Inexhaustible resources and a severe fog of war also lead to one of my biggest frustrations with the game. As long as a single enemy peasant is able to escape destruction, your opponent can quickly set up a new camp somewhere and be up and running again before you're likely to find him. This isn't a problem when you're only facing one enemy but when you've got to go head to head with the Lotus and Wolf clans at once, you can find yourself destroying the same base over and over again.
Tons of personality in the animations and voices bring the units to life. Every warrior has a handful of combat animations that are truly thrilling to watch (your own hero unit will occasionally draw his sword and practice some moves when at rest). Samurai kneel and pray, wounded units stagger and limp around and peasants get thrown to the ground when taming horses. Perhaps the most thrilling animation is when you select a group of your units and watch them all draw their weapons in anticipation of carrying out whatever ass-kicking you've got in mind.
In Battle Realms all units start as peasants but they can train at various buildings to become other units like spearmen and archers. You can then take those units and send them to be trained at other structures to produce even more powerful units. Spearmen can be sent to the archery range to become dragon warriors. Archers can be sent to the alchemist hut to become chemists (apparently a Japanese word for "guy who shoots fireworks at you"). You can then even take these units and train them at other buildings as well to produce yet even more powerful units.
While it's an awesome concept, there are a few shortcomings. One, there's no clear indication as to which units are suited to a particular task. The manual sort of hints at some general strategies but it's still not clear why you'd pick a lower level unit when it's just as convenient to upgrade all the way to the top. And as the birth rate of your peasants slows as you reach the higher levels, there's always time and resources enough to make an army of the biggest, baddest unit available. If you've managed your economy just right, you can make do with only one person collecting each resource. But if you do run out of a resource you can't untrain or retrain units so you'll have to kill some units before you can produce more.
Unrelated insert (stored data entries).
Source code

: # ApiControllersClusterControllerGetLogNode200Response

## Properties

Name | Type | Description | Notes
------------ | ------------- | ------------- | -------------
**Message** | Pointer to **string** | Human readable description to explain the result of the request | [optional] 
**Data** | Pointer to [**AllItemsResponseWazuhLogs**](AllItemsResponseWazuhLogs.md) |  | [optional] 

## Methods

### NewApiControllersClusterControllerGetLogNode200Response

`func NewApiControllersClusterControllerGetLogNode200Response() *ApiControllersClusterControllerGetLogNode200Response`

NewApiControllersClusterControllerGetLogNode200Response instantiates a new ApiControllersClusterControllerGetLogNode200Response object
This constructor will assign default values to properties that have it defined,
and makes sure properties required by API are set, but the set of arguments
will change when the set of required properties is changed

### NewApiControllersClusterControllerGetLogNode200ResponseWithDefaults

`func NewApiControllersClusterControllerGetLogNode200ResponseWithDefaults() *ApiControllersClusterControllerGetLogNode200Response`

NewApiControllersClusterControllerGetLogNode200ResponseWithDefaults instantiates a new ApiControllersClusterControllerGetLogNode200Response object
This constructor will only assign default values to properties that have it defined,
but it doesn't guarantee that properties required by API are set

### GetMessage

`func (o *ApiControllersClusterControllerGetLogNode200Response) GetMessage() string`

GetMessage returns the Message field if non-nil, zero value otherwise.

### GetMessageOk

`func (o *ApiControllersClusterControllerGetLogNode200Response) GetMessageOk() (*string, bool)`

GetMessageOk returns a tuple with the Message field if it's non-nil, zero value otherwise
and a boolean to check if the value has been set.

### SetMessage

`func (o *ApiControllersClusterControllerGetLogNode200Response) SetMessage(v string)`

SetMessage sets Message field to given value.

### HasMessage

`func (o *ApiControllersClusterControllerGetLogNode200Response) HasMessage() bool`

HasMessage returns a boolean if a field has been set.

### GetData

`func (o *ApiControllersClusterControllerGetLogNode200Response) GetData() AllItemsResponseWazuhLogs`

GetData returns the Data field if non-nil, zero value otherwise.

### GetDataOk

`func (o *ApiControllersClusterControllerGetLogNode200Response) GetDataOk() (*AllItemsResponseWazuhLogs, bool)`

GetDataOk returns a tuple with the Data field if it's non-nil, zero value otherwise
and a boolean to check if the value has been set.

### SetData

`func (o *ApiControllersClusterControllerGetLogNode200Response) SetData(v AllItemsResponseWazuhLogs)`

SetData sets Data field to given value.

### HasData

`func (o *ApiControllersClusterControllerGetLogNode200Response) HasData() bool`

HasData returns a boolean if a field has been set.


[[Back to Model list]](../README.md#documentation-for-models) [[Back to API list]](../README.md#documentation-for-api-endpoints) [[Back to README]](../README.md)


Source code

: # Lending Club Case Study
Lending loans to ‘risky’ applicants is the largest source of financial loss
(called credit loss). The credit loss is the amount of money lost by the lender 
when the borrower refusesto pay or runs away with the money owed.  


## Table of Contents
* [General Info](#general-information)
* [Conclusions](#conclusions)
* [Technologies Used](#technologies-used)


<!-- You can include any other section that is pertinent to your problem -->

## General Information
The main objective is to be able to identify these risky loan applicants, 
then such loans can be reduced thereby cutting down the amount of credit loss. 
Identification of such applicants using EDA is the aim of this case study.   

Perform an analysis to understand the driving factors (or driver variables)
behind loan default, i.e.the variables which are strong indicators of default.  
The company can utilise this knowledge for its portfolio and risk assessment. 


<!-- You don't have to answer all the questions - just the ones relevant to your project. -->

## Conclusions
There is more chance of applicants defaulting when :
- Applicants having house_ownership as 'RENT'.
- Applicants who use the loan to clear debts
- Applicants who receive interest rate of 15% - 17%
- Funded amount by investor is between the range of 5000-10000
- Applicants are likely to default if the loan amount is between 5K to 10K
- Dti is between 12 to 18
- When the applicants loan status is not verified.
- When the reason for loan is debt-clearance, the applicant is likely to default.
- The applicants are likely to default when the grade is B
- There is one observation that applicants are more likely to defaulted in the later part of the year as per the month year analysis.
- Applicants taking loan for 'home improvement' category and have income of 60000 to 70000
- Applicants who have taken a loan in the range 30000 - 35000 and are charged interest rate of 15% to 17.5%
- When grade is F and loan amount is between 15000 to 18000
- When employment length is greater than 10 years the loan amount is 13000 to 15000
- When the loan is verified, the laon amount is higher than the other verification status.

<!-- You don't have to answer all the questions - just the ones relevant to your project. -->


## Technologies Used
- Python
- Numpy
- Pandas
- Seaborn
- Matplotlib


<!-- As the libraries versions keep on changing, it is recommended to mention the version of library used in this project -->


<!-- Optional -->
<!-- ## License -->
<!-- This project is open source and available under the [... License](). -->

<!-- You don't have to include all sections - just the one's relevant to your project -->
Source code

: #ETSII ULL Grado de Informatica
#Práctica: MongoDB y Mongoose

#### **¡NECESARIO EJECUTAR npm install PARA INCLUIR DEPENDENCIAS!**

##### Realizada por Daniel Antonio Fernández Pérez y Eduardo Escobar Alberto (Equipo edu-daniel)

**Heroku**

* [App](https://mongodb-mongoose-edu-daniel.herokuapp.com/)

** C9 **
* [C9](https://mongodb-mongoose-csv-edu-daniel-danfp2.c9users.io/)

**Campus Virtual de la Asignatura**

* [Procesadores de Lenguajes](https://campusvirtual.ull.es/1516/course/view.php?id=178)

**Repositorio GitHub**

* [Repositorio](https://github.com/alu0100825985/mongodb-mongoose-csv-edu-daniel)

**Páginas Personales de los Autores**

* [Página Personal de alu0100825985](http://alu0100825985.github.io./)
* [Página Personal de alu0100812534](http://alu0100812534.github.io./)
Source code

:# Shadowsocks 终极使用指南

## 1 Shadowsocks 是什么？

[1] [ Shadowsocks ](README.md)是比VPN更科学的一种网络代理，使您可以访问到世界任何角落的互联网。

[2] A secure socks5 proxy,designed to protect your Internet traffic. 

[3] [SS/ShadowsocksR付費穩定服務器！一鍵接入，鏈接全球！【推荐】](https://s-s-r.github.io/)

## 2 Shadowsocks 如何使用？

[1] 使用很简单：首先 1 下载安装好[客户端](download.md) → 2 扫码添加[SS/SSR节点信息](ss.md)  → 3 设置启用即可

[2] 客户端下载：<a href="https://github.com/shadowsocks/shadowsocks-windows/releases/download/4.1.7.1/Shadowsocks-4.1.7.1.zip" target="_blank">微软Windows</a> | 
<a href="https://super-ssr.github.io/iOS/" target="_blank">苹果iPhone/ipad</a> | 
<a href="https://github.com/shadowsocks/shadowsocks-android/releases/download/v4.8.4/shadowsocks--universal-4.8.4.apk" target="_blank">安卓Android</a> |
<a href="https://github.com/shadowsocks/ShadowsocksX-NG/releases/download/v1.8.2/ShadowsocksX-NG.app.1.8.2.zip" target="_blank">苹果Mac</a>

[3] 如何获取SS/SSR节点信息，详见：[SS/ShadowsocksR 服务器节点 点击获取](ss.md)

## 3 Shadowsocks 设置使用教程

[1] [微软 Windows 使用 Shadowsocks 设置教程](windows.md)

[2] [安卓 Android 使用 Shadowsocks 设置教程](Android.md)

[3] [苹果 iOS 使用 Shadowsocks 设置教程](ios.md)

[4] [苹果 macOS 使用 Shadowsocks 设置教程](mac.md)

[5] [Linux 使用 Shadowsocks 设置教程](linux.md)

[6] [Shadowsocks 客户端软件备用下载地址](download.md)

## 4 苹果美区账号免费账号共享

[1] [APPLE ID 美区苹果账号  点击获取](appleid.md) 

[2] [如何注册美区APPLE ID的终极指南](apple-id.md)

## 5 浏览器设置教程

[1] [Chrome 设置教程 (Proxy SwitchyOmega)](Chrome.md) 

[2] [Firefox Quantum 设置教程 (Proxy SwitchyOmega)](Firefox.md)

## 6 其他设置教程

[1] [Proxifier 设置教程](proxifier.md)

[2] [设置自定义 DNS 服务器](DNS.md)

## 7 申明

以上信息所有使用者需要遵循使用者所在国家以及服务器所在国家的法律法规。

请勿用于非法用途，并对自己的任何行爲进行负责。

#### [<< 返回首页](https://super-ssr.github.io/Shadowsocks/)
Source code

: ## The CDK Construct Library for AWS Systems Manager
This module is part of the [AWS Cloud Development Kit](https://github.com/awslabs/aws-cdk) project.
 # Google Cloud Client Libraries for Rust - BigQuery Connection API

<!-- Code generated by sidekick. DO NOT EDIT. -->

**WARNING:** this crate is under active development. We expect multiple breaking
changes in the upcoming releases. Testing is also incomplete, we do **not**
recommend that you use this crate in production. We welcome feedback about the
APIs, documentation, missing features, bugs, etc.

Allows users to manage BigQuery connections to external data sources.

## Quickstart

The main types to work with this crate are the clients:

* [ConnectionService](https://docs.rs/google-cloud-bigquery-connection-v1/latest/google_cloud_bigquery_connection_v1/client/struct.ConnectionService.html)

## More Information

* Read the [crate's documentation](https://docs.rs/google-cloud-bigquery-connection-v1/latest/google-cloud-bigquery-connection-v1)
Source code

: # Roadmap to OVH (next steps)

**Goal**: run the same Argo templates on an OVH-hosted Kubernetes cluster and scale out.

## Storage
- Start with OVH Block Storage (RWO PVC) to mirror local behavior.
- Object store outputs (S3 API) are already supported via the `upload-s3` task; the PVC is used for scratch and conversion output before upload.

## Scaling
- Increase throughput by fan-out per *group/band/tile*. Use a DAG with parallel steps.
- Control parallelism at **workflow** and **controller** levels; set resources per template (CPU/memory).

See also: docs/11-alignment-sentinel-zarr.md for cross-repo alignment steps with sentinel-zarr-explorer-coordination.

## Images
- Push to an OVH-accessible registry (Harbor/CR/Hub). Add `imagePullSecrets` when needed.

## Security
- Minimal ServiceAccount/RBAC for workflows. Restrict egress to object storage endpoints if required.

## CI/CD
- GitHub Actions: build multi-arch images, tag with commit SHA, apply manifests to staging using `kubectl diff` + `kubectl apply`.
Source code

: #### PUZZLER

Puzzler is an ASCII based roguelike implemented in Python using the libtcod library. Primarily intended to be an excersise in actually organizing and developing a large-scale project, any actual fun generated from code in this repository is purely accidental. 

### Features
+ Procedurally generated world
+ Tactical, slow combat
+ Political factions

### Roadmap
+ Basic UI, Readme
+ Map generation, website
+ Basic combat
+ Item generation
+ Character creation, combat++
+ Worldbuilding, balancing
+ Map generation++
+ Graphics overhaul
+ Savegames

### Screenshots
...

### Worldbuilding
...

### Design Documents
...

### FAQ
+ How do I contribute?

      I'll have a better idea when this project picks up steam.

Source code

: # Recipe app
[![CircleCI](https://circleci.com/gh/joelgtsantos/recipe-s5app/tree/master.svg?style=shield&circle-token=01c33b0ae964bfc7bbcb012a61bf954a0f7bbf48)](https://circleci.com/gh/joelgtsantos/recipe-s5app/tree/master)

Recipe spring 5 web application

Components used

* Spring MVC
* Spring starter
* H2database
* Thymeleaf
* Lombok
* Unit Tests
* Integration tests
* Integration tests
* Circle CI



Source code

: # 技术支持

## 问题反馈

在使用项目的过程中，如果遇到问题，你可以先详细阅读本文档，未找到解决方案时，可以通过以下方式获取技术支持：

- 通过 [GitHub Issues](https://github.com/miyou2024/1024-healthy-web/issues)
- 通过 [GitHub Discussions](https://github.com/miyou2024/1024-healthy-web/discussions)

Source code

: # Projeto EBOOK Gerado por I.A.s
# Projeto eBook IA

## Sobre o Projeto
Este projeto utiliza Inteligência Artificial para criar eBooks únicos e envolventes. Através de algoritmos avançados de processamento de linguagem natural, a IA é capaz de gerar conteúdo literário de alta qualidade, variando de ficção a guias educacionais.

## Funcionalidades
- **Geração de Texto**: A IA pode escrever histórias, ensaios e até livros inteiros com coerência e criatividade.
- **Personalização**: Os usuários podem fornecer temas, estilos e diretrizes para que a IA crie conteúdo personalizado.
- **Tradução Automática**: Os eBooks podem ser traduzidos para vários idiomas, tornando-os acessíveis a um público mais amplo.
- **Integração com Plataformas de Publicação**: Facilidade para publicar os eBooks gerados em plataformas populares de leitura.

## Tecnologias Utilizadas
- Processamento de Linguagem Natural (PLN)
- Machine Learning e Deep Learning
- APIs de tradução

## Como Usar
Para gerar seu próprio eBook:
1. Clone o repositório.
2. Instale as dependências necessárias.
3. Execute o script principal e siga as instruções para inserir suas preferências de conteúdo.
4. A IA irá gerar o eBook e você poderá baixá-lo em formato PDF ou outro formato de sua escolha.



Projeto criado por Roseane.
Ultimately, dragon warriors are way better than a mixed group of archers and spearmen, and samurai are better than a mixed group of dragon warriors and powder keg cannoneers. Heck, the samurai are so tough that they'll prostrate themselves right in the middle of a river and start praying while underwater. If that wasn't enough to convince you to leave them alone, the fact that they kill themselves before the enemy gets a chance to should convince you not to mess around with them.
Given the tactical nature of the game, it's a shame that there aren't any formation controls. You can set sort of general rules of engagement (strangely not all the time) but for the most part your units will run in a big clump to attack whatever big clump the enemy has around. It's best not to mess with them when they're like this, but just pray that your units will come out on top once the skirmish is over. And while the units themselves seem to have a good time finding targets of their own to attack, the healer units show almost no initiative on their own, meaning you have to heal damaged units during a fight by yourself.
A lot of personality has been incorporated into the environments of Battle Realms. The game takes place in a beautiful and detailed world. Realistic ripples appear when your units cross rivers, shadows of rain clouds drift across the ground and birds dot the landscape. But far from just being aesthetic effects, these details are integrated into the game. Rain affects combat and can turn the tide of battle by extinguishing the fires you've set in the opposing villages. Birds scatter and fly whenever enemy units are near, giving you an early warning of their approach. Blood pools on the grounds and in ponds as units are killed.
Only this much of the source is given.